*Task description*
From the data that follows, copy every line with the string "dolgozott".

** Opening Material provided block **

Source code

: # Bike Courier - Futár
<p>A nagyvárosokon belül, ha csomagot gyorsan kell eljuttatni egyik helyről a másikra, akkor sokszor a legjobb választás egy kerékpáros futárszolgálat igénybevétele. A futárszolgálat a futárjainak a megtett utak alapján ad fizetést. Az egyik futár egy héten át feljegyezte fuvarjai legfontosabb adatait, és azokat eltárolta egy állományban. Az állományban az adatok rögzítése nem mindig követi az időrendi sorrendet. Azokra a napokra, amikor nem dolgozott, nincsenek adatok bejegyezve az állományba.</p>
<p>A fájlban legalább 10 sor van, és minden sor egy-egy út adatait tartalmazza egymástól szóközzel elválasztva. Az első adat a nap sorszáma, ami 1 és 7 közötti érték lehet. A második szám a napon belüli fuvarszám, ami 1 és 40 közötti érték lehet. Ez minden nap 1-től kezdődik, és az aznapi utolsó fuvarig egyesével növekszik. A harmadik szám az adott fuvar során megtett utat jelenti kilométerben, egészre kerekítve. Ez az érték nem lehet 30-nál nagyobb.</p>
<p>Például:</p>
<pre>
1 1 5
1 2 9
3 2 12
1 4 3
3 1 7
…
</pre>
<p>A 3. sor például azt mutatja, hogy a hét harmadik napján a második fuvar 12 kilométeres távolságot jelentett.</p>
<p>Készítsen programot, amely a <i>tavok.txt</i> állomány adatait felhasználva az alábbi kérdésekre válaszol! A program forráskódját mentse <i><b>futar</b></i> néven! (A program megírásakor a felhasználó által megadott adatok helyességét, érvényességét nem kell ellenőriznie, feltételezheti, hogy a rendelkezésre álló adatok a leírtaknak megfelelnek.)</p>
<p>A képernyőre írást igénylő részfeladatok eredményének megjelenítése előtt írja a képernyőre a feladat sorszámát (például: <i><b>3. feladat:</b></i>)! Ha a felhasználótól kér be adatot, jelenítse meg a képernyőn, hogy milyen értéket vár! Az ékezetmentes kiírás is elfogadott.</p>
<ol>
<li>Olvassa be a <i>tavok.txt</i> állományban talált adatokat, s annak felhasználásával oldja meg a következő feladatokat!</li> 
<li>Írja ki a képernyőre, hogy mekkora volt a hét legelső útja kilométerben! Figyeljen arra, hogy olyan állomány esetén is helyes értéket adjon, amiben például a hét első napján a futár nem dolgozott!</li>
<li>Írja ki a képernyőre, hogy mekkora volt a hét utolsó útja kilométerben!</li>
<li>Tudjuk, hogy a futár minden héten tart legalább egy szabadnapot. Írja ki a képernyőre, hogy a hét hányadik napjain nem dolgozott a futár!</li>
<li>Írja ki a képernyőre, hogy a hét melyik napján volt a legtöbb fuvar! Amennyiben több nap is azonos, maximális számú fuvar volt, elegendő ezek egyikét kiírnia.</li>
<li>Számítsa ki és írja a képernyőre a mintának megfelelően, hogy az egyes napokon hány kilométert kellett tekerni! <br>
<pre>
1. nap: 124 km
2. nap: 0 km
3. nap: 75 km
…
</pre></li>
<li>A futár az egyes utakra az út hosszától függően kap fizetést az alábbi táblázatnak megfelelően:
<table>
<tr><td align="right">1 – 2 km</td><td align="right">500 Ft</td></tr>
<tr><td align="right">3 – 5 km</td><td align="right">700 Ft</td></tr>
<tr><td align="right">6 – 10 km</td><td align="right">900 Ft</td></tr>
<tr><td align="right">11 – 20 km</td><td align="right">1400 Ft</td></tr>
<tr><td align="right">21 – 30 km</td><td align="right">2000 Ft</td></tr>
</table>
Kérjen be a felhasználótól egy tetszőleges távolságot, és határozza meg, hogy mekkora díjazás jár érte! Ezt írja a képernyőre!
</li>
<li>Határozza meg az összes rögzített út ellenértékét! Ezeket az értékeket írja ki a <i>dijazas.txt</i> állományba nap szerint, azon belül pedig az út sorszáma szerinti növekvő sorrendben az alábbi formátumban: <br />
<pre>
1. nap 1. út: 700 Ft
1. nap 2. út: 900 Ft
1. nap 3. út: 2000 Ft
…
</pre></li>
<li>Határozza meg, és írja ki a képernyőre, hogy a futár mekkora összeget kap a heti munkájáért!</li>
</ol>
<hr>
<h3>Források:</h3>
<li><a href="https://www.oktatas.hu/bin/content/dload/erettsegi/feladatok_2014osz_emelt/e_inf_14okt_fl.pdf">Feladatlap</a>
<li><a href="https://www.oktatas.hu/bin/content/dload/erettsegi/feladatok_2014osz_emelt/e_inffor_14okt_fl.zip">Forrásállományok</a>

** Closing Material provided block **

*Task result*
<p>A nagyvárosokon belül, ha csomagot gyorsan kell eljuttatni egyik helyről a másikra, akkor sokszor a legjobb választás egy kerékpáros futárszolgálat igénybevétele. A futárszolgálat a futárjainak a megtett utak alapján ad fizetést. Az egyik futár egy héten át feljegyezte fuvarjai legfontosabb adatait, és azokat eltárolta egy állományban. Az állományban az adatok rögzítése nem mindig követi az időrendi sorrendet. Azokra a napokra, amikor nem dolgozott, nincsenek adatok bejegyezve az állományba.</p>
<li>Írja ki a képernyőre, hogy mekkora volt a hét legelső útja kilométerben! Figyeljen arra, hogy olyan állomány esetén is helyes értéket adjon, amiben például a hét első napján a futár nem dolgozott!</li>
<li>Tudjuk, hogy a futár minden héten tart legalább egy szabadnapot. Írja ki a képernyőre, hogy a hét hányadik napjain nem dolgozott a futár!</li>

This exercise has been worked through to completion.